Advanced Practical Python #3: File Data Visualization

Ahoy Python Workshop’eneers! Time to head to uncharted waters with our data and attempt to graph it!

We will start by installing Seaborn through our command line/terminal:

pip install seaborn

pip install git+https://github.com/mwaskom/seaborn.git

Doing so will install all the requirments and Seaborn, notably “pandas” and “numpy.” Python’s Pandas is actually not pronounced like the cuddly herbivorous bear:

Image result for panda and python But instead:

Image result for pan +

And it stands for “panel data” and has a wide range of other uses.

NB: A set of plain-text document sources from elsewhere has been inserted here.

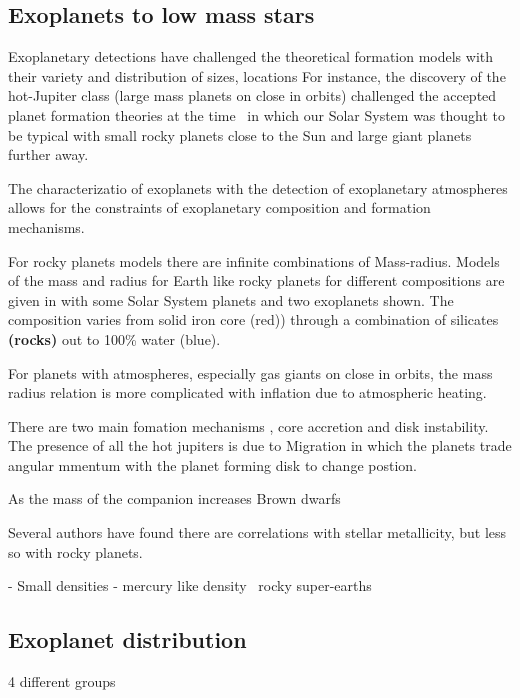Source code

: 


\subsection{Exoplanets to low mass stars}

Exoplanetary detections have challenged the theoretical formation models with their variety and distribution of sizes, locations For instance, the discovery of the hot-Jupiter class (large mass planets on close in orbits) challenged the accepted planet formation theories at the time~\citep[.e.g][]{pollack_formation_1996} in which our Solar System was thought to be typical with small rocky planets close to the Sun and large giant planets further away.

The characterizatio of exoplanets with the detection of exoplanetary atmospheres allows for the constraints of exoplanetary composition and formation mechanisms.

For rocky planets models there are infinite combinations of Mass-radius. Models of the mass and radius for Earth like rocky planets for different compositions are given in  with some Solar System planets and two exoplanets shown. The composition varies from solid iron core (red)) through a combination of silicates \textbf{(rocks)} out to 100\% water (blue).


For planets with atmospheres, especially gas giants on close in orbits, the mass radius relation is more complicated with inflation due to atmospheric heating. 



There are two main fomation mechanisms , core accretion and disk instability. The presence of all the hot jupiters is due to Migration in which the planets trade angular mmentum with the planet forming disk to change postion.

As the mass of the companion increases 
Brown dwarfs

Several authors have found there are correlations with stellar metallicity, but less so with rocky planets.


- Small densities - mercury like  density~\citet{dittmann_temperate_2017, santerne_earthsized_2018, ment_second_2018} rocky super-earths\\


\subsection{Exoplanet distribution} 4 different groups

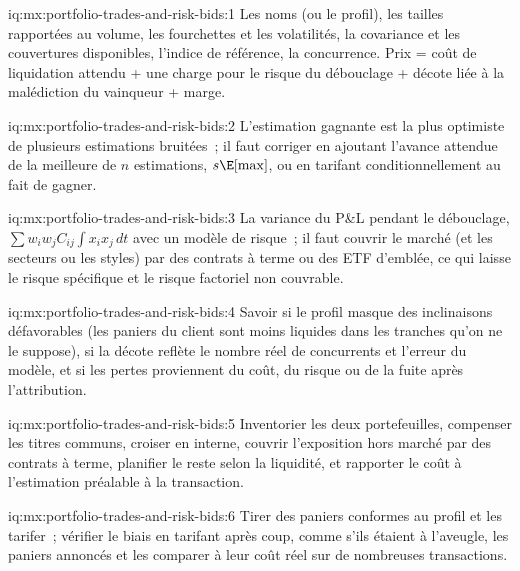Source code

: \begin{solution}{iq:mx:portfolio-trades-and-risk-bids:1}
Les noms (ou le profil), les tailles rapportées au volume, les fourchettes et les volatilités, la covariance et les couvertures disponibles, l'indice de référence, la concurrence. Prix
= coût de liquidation attendu + une charge pour le risque du débouclage + décote liée à la malédiction du vainqueur + marge.
\end{solution}

\begin{solution}{iq:mx:portfolio-trades-and-risk-bids:2}
L'estimation gagnante est la plus optimiste de plusieurs estimations bruitées~; il faut corriger en ajoutant l'avance attendue de la meilleure de $n$ estimations, $s\E[\max]$,
ou en tarifant conditionnellement au fait de gagner.
\end{solution}

\begin{solution}{iq:mx:portfolio-trades-and-risk-bids:3}
La variance du P\&L pendant le débouclage, $\sum w_iw_jC_{ij}\int x_ix_j\,dt$ avec un modèle de risque~; il faut couvrir le marché (et les secteurs ou les styles) par des contrats à terme
ou des ETF d'emblée, ce qui laisse le risque spécifique et le risque factoriel non couvrable.
\end{solution}

\begin{solution}{iq:mx:portfolio-trades-and-risk-bids:4}
Savoir si le profil masque des inclinaisons défavorables (les paniers du client sont moins liquides dans les tranches qu'on ne le suppose), si la décote reflète le nombre réel
de concurrents et l'erreur du modèle, et si les pertes proviennent du coût, du risque ou de la fuite après l'attribution.
\end{solution}

\begin{solution}{iq:mx:portfolio-trades-and-risk-bids:5}
Inventorier les deux portefeuilles, compenser les titres communs, croiser en interne, couvrir l'exposition hors marché par des contrats à terme, planifier le reste selon la liquidité, et
rapporter le coût à l'estimation préalable à la transaction.
\end{solution}

\begin{solution}{iq:mx:portfolio-trades-and-risk-bids:6}
Tirer des paniers conformes au profil et les tarifer~; vérifier le biais en tarifant après coup, comme s'ils étaient à l'aveugle, les paniers annoncés et
les comparer à leur coût réel sur de nombreuses transactions.
\end{solution}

We will also install “matplotlib” which is the math plotting library for Python:

pip install matplotlib

We could forgo Seaborn and use those three packages on their own (matplotlib, pandas, and numpy) but Seaborn provides us with prettier graphs and a more streamlined way to interact with our data.

With the installations out of the way, we will now start scripting!

Let’s start by bringing in Pandas for handling the data. For these imports we will be using an alias, so that we can type “pd” instead of typing in “pandas” each time we want to use pandas.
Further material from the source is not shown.